2014-06-17 19:17:45

Syrie : l'amertume et la colère de Carla del Ponte


(RV) Entretien - Présentation ce mardi 17 juin du dernier rapport de la Commission d’enquête de l’ONU sur les violations des droits de l’Homme en Syrie, devant le Conseil des droits de l’Homme à Genève. Le texte souligne de nouvelles exactions commises à travers tout le pays, trois ans après le début de la guerre. De nouvelles preuves sont apportées à la connaissance du grand public et de la communauté internationale.

Malgré cela, Carla Del Ponte, membre de cette commission, et ancienne procureur du tribunal pénal international pour l’ex-Yougoslavie et du tribunal pour le Rwanda, est amère et en colère face à l’inertie de la justice internationale et des principales puissances. Un entretien réalisé à Genève par Catherine Fiankan-Bokonga RealAudioMP3

Voyant le cumul de preuves qu’on a, on pourrait déjà sortir des actes d’accusation, on pourrait déjà commencer un très bon travail. Ce qui serait naturellement une aide énorme pour arriver à une négociation parce que si vous avez les hauts responsables politiques militaires qui sont sous mandat d’arrêt international, naturellement, les négociations se facilitent. On a eu l’exemple de l’Ex-Yougoslavie. Quand on voyage dans les pays limitrophes et qu’on rencontre toutes ces victimes avec leurs souffrances, on voit qu’on est en train de détruire un État. Il y aura toute une génération de jeunes gens qui seront traumatisés, ce sera vraiment une catastrophe, une tragédie, un désastre. Alors, je me dis « Mais pourquoi la Communauté Internationale n’intervient pas, ne fait pas quelque chose ? ». Pourquoi ne pas commencer avec la justice ? C’est un petit pas qu’on peut faire pour une paix durable. Mais je ne sais pas, il n’y a pas de volonté politique. Je me demande le pourquoi et je n’ai pas de réponse.

Par le passé, vous vous êtes occupée du tribunal pour l’Ex-Yougoslavie.
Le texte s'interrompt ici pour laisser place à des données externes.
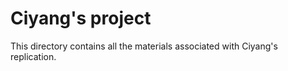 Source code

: # Ciyang's project

This directory contains all the materials associated with Ciyang's replication.
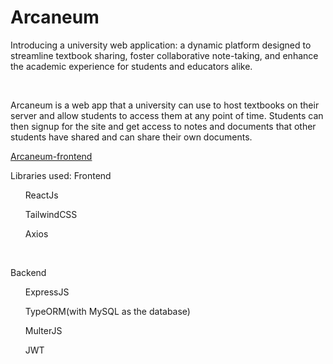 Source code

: <H1>Arcaneum</H1>
<p>Introducing a university web application: a dynamic platform designed to streamline textbook sharing, foster collaborative note-taking, and enhance the academic experience for students and educators alike.
</p>
<br>
<p>Arcaneum is a web app that a university can use to host textbooks on their server and allow students to access them at any point of time. Students can then signup for the site and get access to notes and documents that other students have shared and can share their own documents.</p>

[Arcaneum-frontend](https://github.com/AryanTijare/Bookshelf-frontend)
<p>Libraries used: Frontend</p>
<ul>ReactJs</ul>
<ul>TailwindCSS</ul>
<ul>Axios</ul>
<br>
<p>Backend</p>
<ul>ExpressJS</ul>
<ul>TypeORM(with MySQL as the database)</ul>
<ul>MulterJS</ul>
<ul>JWT</ul>
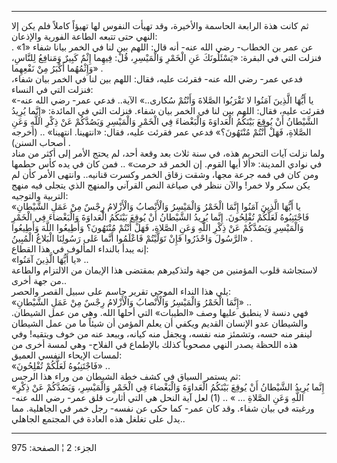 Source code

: ------------------------------------------------------------------------

ثم كانت هذة الرابعة الحاسمة والأخيرة، وقد تهيأت النفوس لها تهيؤاً كاملاً
فلم يكن إلا النهي حتى تتبعه الطاعة الفورية والإذعان:  
عن عمر بن الخطاب- رضي الله عنه- أنه قال: اللهم بين لنا في الخمر بيانا
شفاء «1» . فنزلت التي في البقرة: «يَسْئَلُونَكَ عَنِ الْخَمْرِ وَالْمَيْسِرِ، قُلْ: فِيهِما
إِثْمٌ كَبِيرٌ وَمَنافِعُ لِلنَّاسِ، وَإِثْمُهُما أَكْبَرُ مِنْ نَفْعِهِما» .  
فدعي عمر- رضي الله عنه- فقرئت عليه، فقال: اللهم بين لنا في الخمر بيان
شفاء، فنزلت التي في النساء:  
«يا أَيُّهَا الَّذِينَ آمَنُوا لا تَقْرَبُوا الصَّلاةَ وَأَنْتُمْ سُكارى..» الآية.. فدعي عمر-
رضي الله عنه- فقرئت عليه، فقال: اللهم بين لنا في الخمر بيان شفاء. فنزلت
التي في المائدة: «إِنَّما يُرِيدُ الشَّيْطانُ أَنْ يُوقِعَ بَيْنَكُمُ الْعَداوَةَ وَالْبَغْضاءَ فِي
الْخَمْرِ وَالْمَيْسِرِ وَيَصُدَّكُمْ عَنْ ذِكْرِ اللَّهِ وَعَنِ الصَّلاةِ، فَهَلْ أَنْتُمْ مُنْتَهُونَ؟» فدعي عمر
فقرئت عليه، فقال: «انتهينا. انتهينا» .. (أخرجه أصحاب السنن) .  
ولما نزلت آيات التحريم هذه، في سنة ثلاث بعد وقعة أحد، لم يحتج الأمر إلى
أكثر من مناد في نوادي المدينة: «ألا أيها القوم. إن الخمر قد حرمت» .. فمن
كان في يده كأس حطمها ومن كان في فمه جرعة مجها، وشقت زقاق الخمر وكسرت
قنانيه.. وانتهى الأمر كأن لم يكن سكر ولا خمر! والآن ننظر في صياغة النص
القرآني والمنهج الذي يتجلى فيه منهج التربية والتوجيه:  
«يا أَيُّهَا الَّذِينَ آمَنُوا إِنَّمَا الْخَمْرُ وَالْمَيْسِرُ وَالْأَنْصابُ وَالْأَزْلامُ رِجْسٌ مِنْ عَمَلِ
الشَّيْطانِ فَاجْتَنِبُوهُ لَعَلَّكُمْ تُفْلِحُونَ. إِنَّما يُرِيدُ الشَّيْطانُ أَنْ يُوقِعَ بَيْنَكُمُ الْعَداوَةَ
وَالْبَغْضاءَ فِي الْخَمْرِ وَالْمَيْسِرِ وَيَصُدَّكُمْ عَنْ ذِكْرِ اللَّهِ وَعَنِ الصَّلاةِ، فَهَلْ أَنْتُمْ
مُنْتَهُونَ؟ وَأَطِيعُوا اللَّهَ وَأَطِيعُوا الرَّسُولَ وَاحْذَرُوا فَإِنْ تَوَلَّيْتُمْ فَاعْلَمُوا أَنَّما عَلى
رَسُولِنَا الْبَلاغُ الْمُبِينُ» .  
إنه يبدأ بالنداء المألوف في هذا القطاع:  
«يا أَيُّهَا الَّذِينَ آمَنُوا» ..  
لاستجاشة قلوب المؤمنين من جهة ولتذكيرهم بمقتضى هذا الإيمان من الالتزام
والطاعة من جهة أخرى..  
يلي هذا النداء الموحي تقرير حاسم على سبيل القصر والحصر:  
«إِنَّمَا الْخَمْرُ وَالْمَيْسِرُ وَالْأَنْصابُ وَالْأَزْلامُ رِجْسٌ مِنْ عَمَلِ الشَّيْطانِ» ..  
فهي دنسة لا ينطبق عليها وصف «الطيبات» التي أحلها الله. وهي من عمل
الشيطان. والشيطان عدو الإنسان القديم ويكفي أن يعلم المؤمن أن شيئاً ما من
عمل الشيطان لينفر منه حسه، وتشمئز منه نفسه، ويجفل منه كيانه، ويبعد عنه
من خوف ويتقيه! وفي هذه اللحظة يصدر النهي مصحوباً كذلك بالإطماع في الفلاح-
وهي لمسة أخرى من لمسات الإيحاء النفسي العميق:  
«فَاجْتَنِبُوهُ لَعَلَّكُمْ تُفْلِحُونَ» ..  
ثم يستمر السياق في كشف خطة الشيطان من وراء هذا الرجس:  
«إِنَّما يُرِيدُ الشَّيْطانُ أَنْ يُوقِعَ بَيْنَكُمُ الْعَداوَةَ وَالْبَغْضاءَ فِي الْخَمْرِ وَالْمَيْسِرِ،
وَيَصُدَّكُمْ عَنْ ذِكْرِ اللَّهِ وَعَنِ الصَّلاةِ ... » .. (1) لعل آية النحل هي التي أثارت
قلق عمر- رضي الله عنه- ورغبته في بيان شفاء. وقد كان عمر- كما حكى عن
نفسه- رجل خمر في الجاهلية. مما يدل على تغلغل هذه العادة في المجتمع
الجاهلي..

------------------------------------------------------------------------

الجزء: 2 ¦ الصفحة: 975
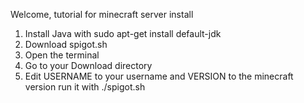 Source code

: Welcome,
tutorial for minecraft server install
1. Install Java with sudo apt-get install default-jdk
2. Download spigot.sh
3. Open the terminal
4. Go to your Download directory
5. Edit USERNAME to your username and VERSION to the minecraft version
run it with ./spigot.sh
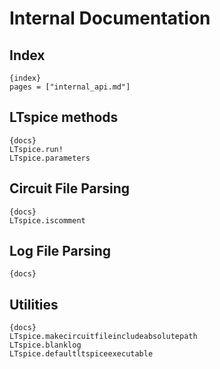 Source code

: # Internal Documentation

## Index

	{index}
	pages = ["internal_api.md"]

## LTspice methods

	{docs}
	LTspice.run!
	LTspice.parameters

## Circuit File Parsing
	{docs}
	LTspice.iscomment


## Log File Parsing
	{docs}

## Utilities
	{docs}
	LTspice.makecircuitfileincludeabsolutepath
	LTspice.blanklog
	LTspice.defaultltspiceexecutable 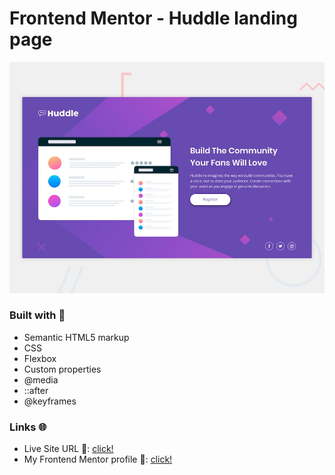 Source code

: # Frontend Mentor - Huddle landing page

![Design preview for the Huddle landing page coding challenge](./design/desktop-preview.jpg)

### Built with 🧱
- Semantic HTML5 markup
- CSS
- Flexbox
- Custom properties
- @media
- ::after
- @keyframes

### Links 🌐

- Live Site URL 🔴: [click!](https://kacperkwinta.github.io/Huddle-landing-page/)
- My Frontend Mentor profile 👦: [click!](https://www.frontendmentor.io/profile/kacperkwinta)
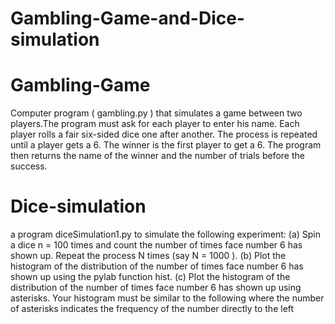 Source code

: # Gambling-Game-and-Dice-simulation

# Gambling-Game
Computer program ( gambling.py ) that simulates a game between two players.The program must ask for each player to enter his name. Each player rolls a fair six-sided dice one after another. The process is repeated until a player gets a 6. The winner is the first player to get a 6. The program then returns the name of the winner and the number of trials before the success. 

# Dice-simulation
a program diceSimulation1.py to simulate the following experiment:
(a) Spin a dice n = 100 times and count the number of times face number 6 has shown up.
Repeat the process N times (say N = 1000 ).
(b) Plot the histogram of the distribution of the number of times face number 6 has shown up
using the pylab function hist.
(c) Plot the histogram of the distribution of the number of times face number 6 has shown up
using asterisks. Your histogram must be similar to the following where the number of asterisks
indicates the frequency of the number directly to the left
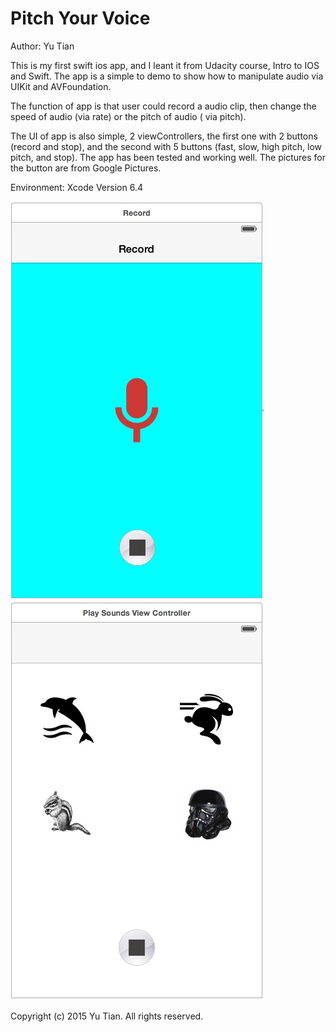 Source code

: # Pitch Your Voice

Author: Yu Tian

This is my first swift ios app, and I leant it from Udacity course, Intro to IOS and Swift. 
The app is a simple to demo to show how to manipulate audio via UIKit and AVFoundation.

The function of app is that user could record a audio clip, then change the speed of audio (via rate) 
or the pitch of audio ( via pitch). 

The UI of app is also simple, 2 viewControllers, the first one with 2 buttons (record and stop),
and the second with 5 buttons (fast, slow, high pitch, low pitch, and stop). The app has been tested
and working well. The pictures for the button are from Google Pictures.

Environment: Xcode Version 6.4

![Alt text](https://github.com/ytian90/PitchDemo/blob/master/fig1.jpg?raw=true "Optional Record View")
![Alt text](https://github.com/ytian90/PitchDemo/blob/master/fig2.jpg?raw=true "Optional Play View")

Copyright (c) 2015 Yu Tian. All rights reserved.
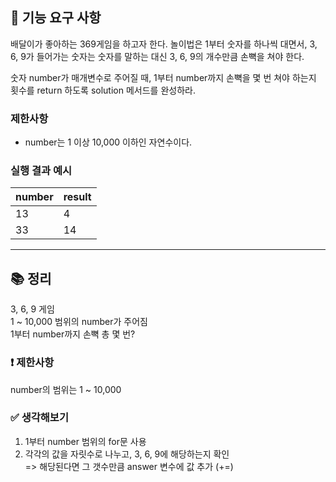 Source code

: ## 🚀 기능 요구 사항

배달이가 좋아하는 369게임을 하고자 한다. 놀이법은 1부터 숫자를 하나씩 대면서, 3, 6, 9가 들어가는 숫자는 숫자를 말하는 대신 3, 6, 9의 개수만큼 손뼉을 쳐야 한다.

숫자 number가 매개변수로 주어질 때, 1부터 number까지 손뼉을 몇 번 쳐야 하는지 횟수를 return 하도록 solution 메서드를 완성하라.

### 제한사항

- number는 1 이상 10,000 이하인 자연수이다.

### 실행 결과 예시

| number | result |
| --- | --- |
| 13 | 4 |
| 33 | 14 |

---

## 📚 정리

3, 6, 9 게임  
1 ~ 10,000 범위의 number가 주어짐  
1부터 number까지 손뼉 총 몇 번?

### ❗ 제한사항  
number의 범위는 1 ~ 10,000    

### ✅ 생각해보기
1. 1부터 number 범위의 for문 사용
2. 각각의 값을 자릿수로 나누고, 3, 6, 9에 해당하는지 확인  
=> 해당된다면 그 갯수만큼 answer 변수에 값 추가 (+=) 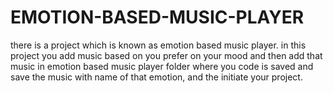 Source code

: # EMOTION-BASED-MUSIC-PLAYER
there is a project which is known as emotion based music player.
in this project you add music based on you prefer on your mood and then add that music in emotion based music player folder where you
code is saved and save the music with name of that emotion, and the initiate your project.
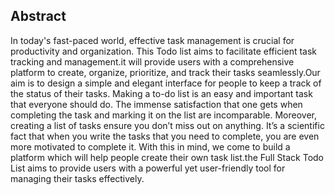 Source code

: 


## Abstract
In today's fast-paced world, effective task management is crucial for productivity and organization. This Todo list aims to facilitate efficient task tracking and management.it will provide users with a comprehensive platform to create, organize, prioritize, and track their tasks seamlessly.Our aim is to design a simple and elegant interface for people to keep a track of the status of their tasks. Making a to-do list is an easy and important task that everyone should do. The immense satisfaction that one gets when completing the task and marking it on the list are incomparable.
 Moreover, creating a list of tasks ensure you don’t miss out on anything. It’s a scientific fact that when you write the tasks that you need to complete, you are even more motivated to complete it. With this in mind, we come to build a platform which will help people create their own task list.the Full Stack Todo List  aims to provide users with a powerful yet user-friendly tool for managing their tasks effectively. 
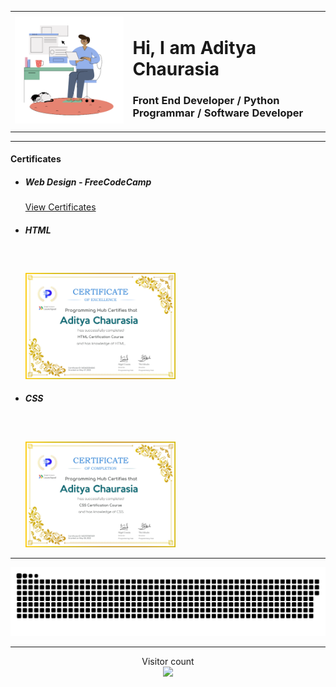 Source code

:<table>
  <tr>
    <td>
      <img src="logo.png" alt="img">
    </td>
    <td>
      <h1>Hi, I am Aditya Chaurasia</h1>
      <h3>Front End Developer / Python Programmar / Software Developer</h3>
    </td>
  </tr>
<table>

<hr>
  
<h4>Certificates</h4>
<ul>
  <li>
    <h5>Web Design - FreeCodeCamp</h5>
    <a href="https://www.freecodecamp.org/certification/AdityaChaurasia/responsive-web-design">View Certificates</a>
  </li>
  <li>
    <h5>HTML</h5>
    <br>
    <img src="Aditya Chaurasia_HTML-1.jpg" alt="HTML" style="width: 50%; margin-top: 20px;">
  </li>
  <li>
    <h5>CSS</h5>
    <br>
    <img src="Aditya Chaurasia_CSS-1.jpg" alt="CSS" style="width: 50%; margin-top: 20px;">
  </li>
</ul>
  
  <hr>
  
<a href=#><img src="snake.svg"></a>
 
<hr>
 
<p align="center"> 
  Visitor count<br>
  <img src="https://profile-counter.glitch.me/Aditya-Chourasia/count.svg" />
</p>
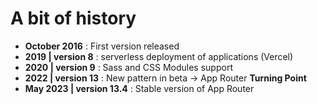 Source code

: # A bit of history

- **October 2016** : First version released
- **2019 | version 8** : serverless deployment of applications (Vercel)
- **2020 | version 9** : Sass and CSS Modules support
- **2022 | version 13** : New pattern in beta -> App Router **Turning Point**
- **May 2023 | version 13.4** : Stable version of App Router
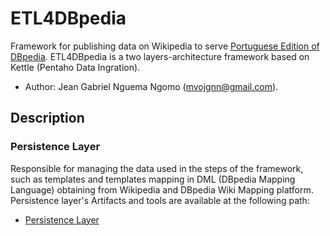 # ETL4DBpedia
 Framework for publishing data on Wikipedia to serve [Portuguese Edition of DBpedia](http://pt.dbpedia.org/). ETL4DBpedia is a two layers-architecture framework based on  Kettle (Pentaho Data Ingration).
 * Author: Jean Gabriel Nguema Ngomo (mvojgnn@gmail.com).

## Description
### Persistence Layer
Responsible for managing the data used in the steps of the framework, such as templates and templates mapping in DML (DBpedia Mapping Language) obtaining from Wikipedia and DBpedia Wiki Mapping platform.
Persistence layer's Artifacts and tools are available at the following path:
*  [Persistence Layer]( https://github.com/JeanGabrielNguemaN/ETL4DBpedia/tree/master/Kettle4DBpediaPersistenceLayer)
On est toujours intervenu au niveau justice, que ce soit pendant le conflit pour la Yougoslavie ou après le conflit pour le Rwanda. Que se passe-t-il ? On a de l’expérience maintenant.
Pas seulement de l’expérience, on a fait de grands pas en avant en ce qui concerne la justice internationale, jusqu’au cas de la Syrie. C’était un grand succès. Alors, retournons à la deuxième guerre mondiale. Pendant 50 ans, il n’y a rien eu. Et puis tout à coup, la justice internationale a vu sa naissance avec les tribunaux internationaux et maintenant, la Cour Permanente. Alors, je me demande maintenant le pourquoi de la Syrie. Pourquoi fait-on marche-arrière ? J’espère vivement que ça va changer dans quelques semaines, dans quelques mois parce que la gravité et la tragédie de ce qui se passe en Syrie peut être vue par tout le monde et j’espère vivement que ça va changer.

La Commission n’arrête pas de marteler que seule une solution politique peut permettre de résoudre ce conflit, d’arrêter la violence. Est-ce que vous pensez sincèrement que ce conflit peut s’arrêter sans instrument de justice mis à disposition des supposés personnes impliquées ?
Moi personnellement, je suis contre la guerre. Donc, s’il n’y a pas de guerre, il y a seulement les négociations et c’est pour cela que la Commission reste sur les négociations. Mais effectivement, on est à un point mort. Deux négociateurs ont déjà donné leur démission. Si aujourd’hui, la négociation n’est pas encore possible, à plus forte raison, il faut marcher avec la justice. C’est-à-dire ayant une institution judiciaire qui commence un petit grand travail qui porte certainement à la paix. Malheureusement, on n’en est pas encore là mais on espère.



Sur le terrain, les combats se poursuivent notamment entre une partie des rebelles, notamment le Front Al Nosra, et l’Etat islamique en Irak et au Levant. Cette guerre dans la guerre aurait fait plus de 6 000 morts depuis le début de l’année.